The first thing to do is to get a DI. This is best placed in the root function of the xfs.
There are three functions for DI handling:

get_di():
---------
- 

return: - a valid DI
        - NULL if this DI is locked or not accessible through XHDI/BIOS

res_di():
---------
- reserves the DI, same as the previous function but 
  doesn't do anything except to lock the DI

- used for non-BIOS devices
- the xfs *must* fill out some data fields:
  start, size, pssize, rwabs, dskchng
- pshift & lshift must also be called for a successful 
  initialization

return: - valid DI
        - NULL if this DI is already locked (in use).

free_di():
----------
- unlock this DI, after this call the DI becomes invalid 
  and can't be used anymore

return: nothing


NOTE:
-----

After get/res_di() the DI for this device becomes locked 
and is never returned by get/res_di() until it is unlocked 
with free_di()

After get_di() logical to physical mapping is set to 1:1.
If you work with logical sizes you must call set_lshift to adjust the mapping.
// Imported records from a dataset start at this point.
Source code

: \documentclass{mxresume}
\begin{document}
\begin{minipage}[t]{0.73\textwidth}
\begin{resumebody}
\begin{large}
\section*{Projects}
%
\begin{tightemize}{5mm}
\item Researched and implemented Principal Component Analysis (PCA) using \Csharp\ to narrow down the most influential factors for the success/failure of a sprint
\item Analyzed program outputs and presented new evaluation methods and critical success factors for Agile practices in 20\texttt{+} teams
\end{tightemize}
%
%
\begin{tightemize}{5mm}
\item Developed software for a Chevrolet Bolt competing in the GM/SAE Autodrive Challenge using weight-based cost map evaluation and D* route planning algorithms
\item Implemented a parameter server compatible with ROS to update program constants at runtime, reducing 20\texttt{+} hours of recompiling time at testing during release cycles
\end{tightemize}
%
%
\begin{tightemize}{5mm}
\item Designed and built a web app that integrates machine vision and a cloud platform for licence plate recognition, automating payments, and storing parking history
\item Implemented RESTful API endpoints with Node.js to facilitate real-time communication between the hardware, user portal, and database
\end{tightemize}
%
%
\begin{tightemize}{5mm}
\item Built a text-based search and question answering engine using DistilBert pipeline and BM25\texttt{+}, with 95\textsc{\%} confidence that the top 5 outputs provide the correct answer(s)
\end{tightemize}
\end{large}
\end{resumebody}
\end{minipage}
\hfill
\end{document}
After res_di() pssize is set to 512 and logical = physical.



3. logical/physical translation
===============================

set_pshift():
-------------
- sets physical sector size and adjusts shift values
  (shift values are used for fast calculations)

It's not recommended to use this function in combination with get_di()
because the physical sector size is automatically determined through XHDI.
It will also create problems with XHDI/BIOS rwabs() wrapper.

set_lshift():
-------------
- sets logical sector size and adjusts shift values

If you always work with groups of sectors you can specify 
this size.
For example, useful for TOS FAT filesystems that work with 
logical sector sizes and clusters. Also used by the 
MinixFS. MinixFS always works with blocks of 1024 bytes.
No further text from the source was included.